WHAT TO PRODUCE: Read the data below line by line and state how many lines hold "label". Nothing else belongs in the answer.

════

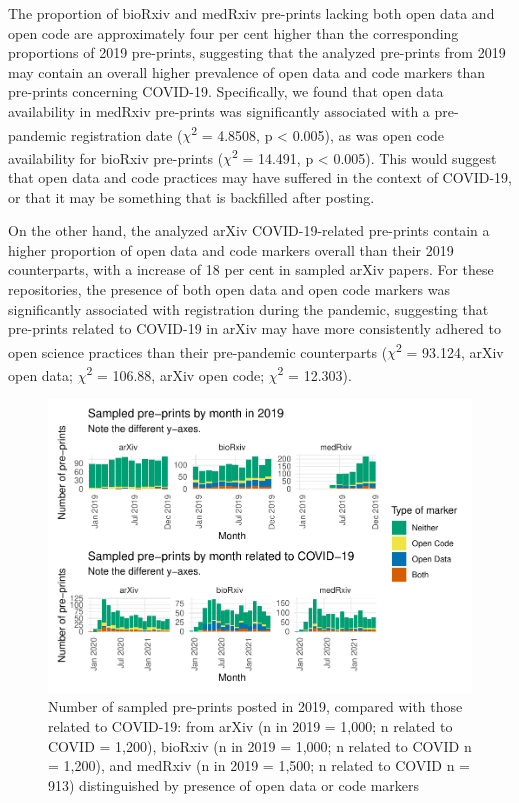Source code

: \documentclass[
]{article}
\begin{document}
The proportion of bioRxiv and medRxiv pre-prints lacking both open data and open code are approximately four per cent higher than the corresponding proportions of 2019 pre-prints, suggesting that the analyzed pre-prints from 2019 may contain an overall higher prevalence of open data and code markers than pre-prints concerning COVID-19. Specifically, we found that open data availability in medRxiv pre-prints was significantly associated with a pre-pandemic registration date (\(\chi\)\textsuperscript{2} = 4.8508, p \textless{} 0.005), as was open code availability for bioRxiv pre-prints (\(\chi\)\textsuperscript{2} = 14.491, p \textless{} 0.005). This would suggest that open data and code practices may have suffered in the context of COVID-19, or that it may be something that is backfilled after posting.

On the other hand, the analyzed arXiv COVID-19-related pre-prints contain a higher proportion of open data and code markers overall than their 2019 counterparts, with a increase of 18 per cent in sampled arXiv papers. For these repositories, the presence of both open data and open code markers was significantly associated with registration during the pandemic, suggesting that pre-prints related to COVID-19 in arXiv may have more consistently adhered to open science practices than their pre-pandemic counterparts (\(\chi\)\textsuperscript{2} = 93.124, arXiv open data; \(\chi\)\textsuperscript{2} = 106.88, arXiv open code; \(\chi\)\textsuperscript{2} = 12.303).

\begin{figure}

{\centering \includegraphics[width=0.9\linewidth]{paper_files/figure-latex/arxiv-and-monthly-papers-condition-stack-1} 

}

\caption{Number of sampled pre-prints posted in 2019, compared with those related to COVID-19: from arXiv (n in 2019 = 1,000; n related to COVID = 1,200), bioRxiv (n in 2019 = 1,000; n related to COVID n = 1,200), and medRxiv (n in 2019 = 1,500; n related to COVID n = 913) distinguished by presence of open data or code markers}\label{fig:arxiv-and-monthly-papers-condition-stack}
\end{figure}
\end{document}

════

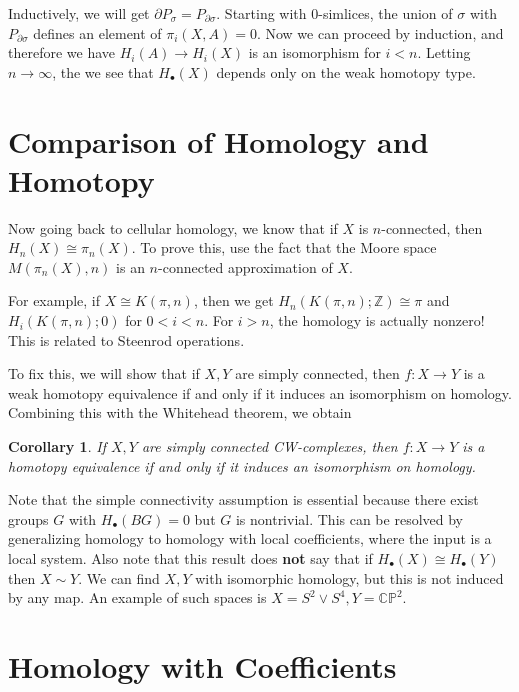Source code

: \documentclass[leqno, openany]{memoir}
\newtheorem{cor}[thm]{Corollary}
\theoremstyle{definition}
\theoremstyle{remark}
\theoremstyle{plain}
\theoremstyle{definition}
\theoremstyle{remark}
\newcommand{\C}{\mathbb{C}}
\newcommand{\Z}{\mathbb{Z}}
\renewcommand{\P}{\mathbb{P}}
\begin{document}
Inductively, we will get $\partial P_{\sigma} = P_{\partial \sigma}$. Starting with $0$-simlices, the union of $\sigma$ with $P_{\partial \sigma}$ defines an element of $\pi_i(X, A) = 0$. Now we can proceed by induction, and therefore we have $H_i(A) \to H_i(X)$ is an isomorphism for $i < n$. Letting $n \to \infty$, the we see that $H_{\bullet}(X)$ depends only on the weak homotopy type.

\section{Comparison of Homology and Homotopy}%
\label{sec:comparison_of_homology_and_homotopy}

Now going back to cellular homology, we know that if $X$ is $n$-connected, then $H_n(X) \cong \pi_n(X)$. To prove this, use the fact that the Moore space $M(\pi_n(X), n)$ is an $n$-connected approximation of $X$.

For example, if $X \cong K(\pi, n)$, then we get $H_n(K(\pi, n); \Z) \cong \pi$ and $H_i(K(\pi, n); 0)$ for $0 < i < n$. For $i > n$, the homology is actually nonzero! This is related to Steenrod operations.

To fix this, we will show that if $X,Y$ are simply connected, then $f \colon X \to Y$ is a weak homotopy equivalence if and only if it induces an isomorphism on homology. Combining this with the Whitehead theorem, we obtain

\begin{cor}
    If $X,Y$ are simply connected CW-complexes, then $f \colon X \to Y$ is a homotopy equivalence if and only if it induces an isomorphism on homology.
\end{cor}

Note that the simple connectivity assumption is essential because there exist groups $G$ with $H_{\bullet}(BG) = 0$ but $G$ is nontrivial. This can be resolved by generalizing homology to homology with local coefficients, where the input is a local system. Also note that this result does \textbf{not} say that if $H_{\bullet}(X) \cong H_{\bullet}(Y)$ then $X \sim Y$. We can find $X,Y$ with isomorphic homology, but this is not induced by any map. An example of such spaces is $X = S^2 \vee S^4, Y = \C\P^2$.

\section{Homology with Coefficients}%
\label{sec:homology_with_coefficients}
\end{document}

════

ANSWER SECTION: 3